I saw an example in a recent article in Journal of Finance by Tim Kroencke, “Asset Pricing without Garbage” (HT: Jonathan Parker). Kroencke is analyzing a well-known model in financial economics, the “consumption-based capital asset pricing model.” This model says that variation in consumption should, in theory, help explain the relationships between asset prices, risk, and returns. However, when this model has been tested empirically with national accounts data on personal consumption expenditures (PCE), it has produced poor, or even implausible results. (This 1986 paper by Greg Mankiw and Matt Shapiro provides some background and a nice overview of the model.)
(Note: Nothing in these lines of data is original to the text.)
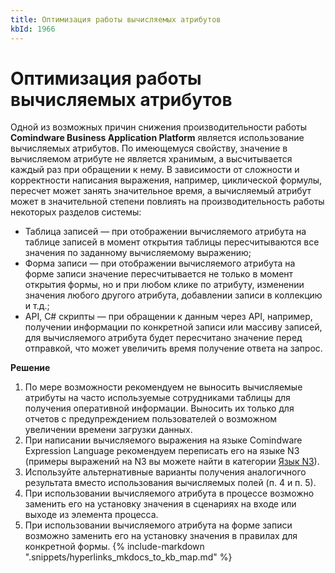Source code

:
 ```yaml
---
title: Оптимизация работы вычисляемых атрибутов
kbId: 1966
---
```


# Оптимизация работы вычисляемых атрибутов

Одной из возможных причин снижения производительности работы **Comindware Business Application Platform** является использование вычисляемых атрибутов. По имеющемуся свойству, значение в вычисляемом атрибуте не является хранимым, а высчитывается каждый раз при обращении к нему. В зависимости от сложности и корректности написания выражения, например, циклической формулы, пересчет может занять значительное время, а вычисляемый атрибут может в значительной степени повлиять на производительность работы некоторых разделов системы:

- Таблица записей — при отображении вычисляемого атрибута на таблице записей в момент открытия таблицы пересчитываются все значения по заданному вычисляемому выражению;
- Форма записи — при отображении вычисляемого атрибута на форме записи значение пересчитывается не только в момент открытия формы, но и при любом клике по атрибуту, изменении значения любого другого атрибута, добавлении записи в коллекцию и т.д.;
- API, C# скрипты — при обращении к данным через API, например, получении информации по конкретной записи или массиву записей, для вычисляемого атрибута будет пересчитано значение перед отправкой, что может увеличить время получение ответа на запрос.

**Решение**

1. По мере возможности рекомендуем не выносить вычисляемые атрибуты на часто используемые сотрудниками таблицы для получения оперативной информации. Выносить их только для отчетов с предупреждением пользователей о возможном увеличении времени загрузки данных.
2. При написании вычисляемого выражения на языке Comindware Expression Language рекомендуем переписать его на языке N3 (примеры выражений на N3 вы можете найти в категории [Язык N3](https://kb.comindware.ru/category/408/)).
3. Используйте альтернативные варианты получения аналогичного результата вместо использования вычисляемых полей (п. 4 и п. 5).
4. При использовании вычисляемого атрибута в процессе возможно заменить его на установку значения в сценариях на входе или выходе из элемента процесса.
5. При использовании вычисляемого атрибута на форме записи возможно заменить его на установку значения в правилах для конкретной формы.
{% include-markdown ".snippets/hyperlinks_mkdocs_to_kb_map.md" %}
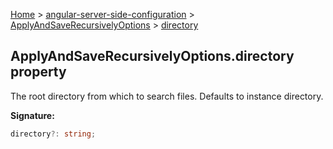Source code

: [Home](./index) &gt; [angular-server-side-configuration](./angular-server-side-configuration.md) &gt; [ApplyAndSaveRecursivelyOptions](./angular-server-side-configuration.applyandsaverecursivelyoptions.md) &gt; [directory](./angular-server-side-configuration.applyandsaverecursivelyoptions.directory.md)

## ApplyAndSaveRecursivelyOptions.directory property

The root directory from which to search files. Defaults to instance directory.

<b>Signature:</b>

```typescript
directory?: string;
```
Kroencke’s explanation for the poor empirical performance starts with the idea that raw consumption data are subject to measurement error. He hypothesizes that when statistical agencies measure consumption, they attempt to remove the measurement error:
NIPA statisticians do not attempt to provide a consumption series to measure stock market consumption risk. Instead, they try to estimate the level of consumption as precisely as possible. As a result, they optimally filter observable consumption to generate their series of reported NIPA consumption. Concerning asset pricing, however, filtered consumption leads to disastrous results when the consumption risk of stocks is estimated… On top, filtering is intensified by the well-known bias stemming from time-aggregation: While reported consumption is an estimate of consumption flow during a specific period, the consumption-based asset pricing model relates asset returns to consumption at a specific point in time.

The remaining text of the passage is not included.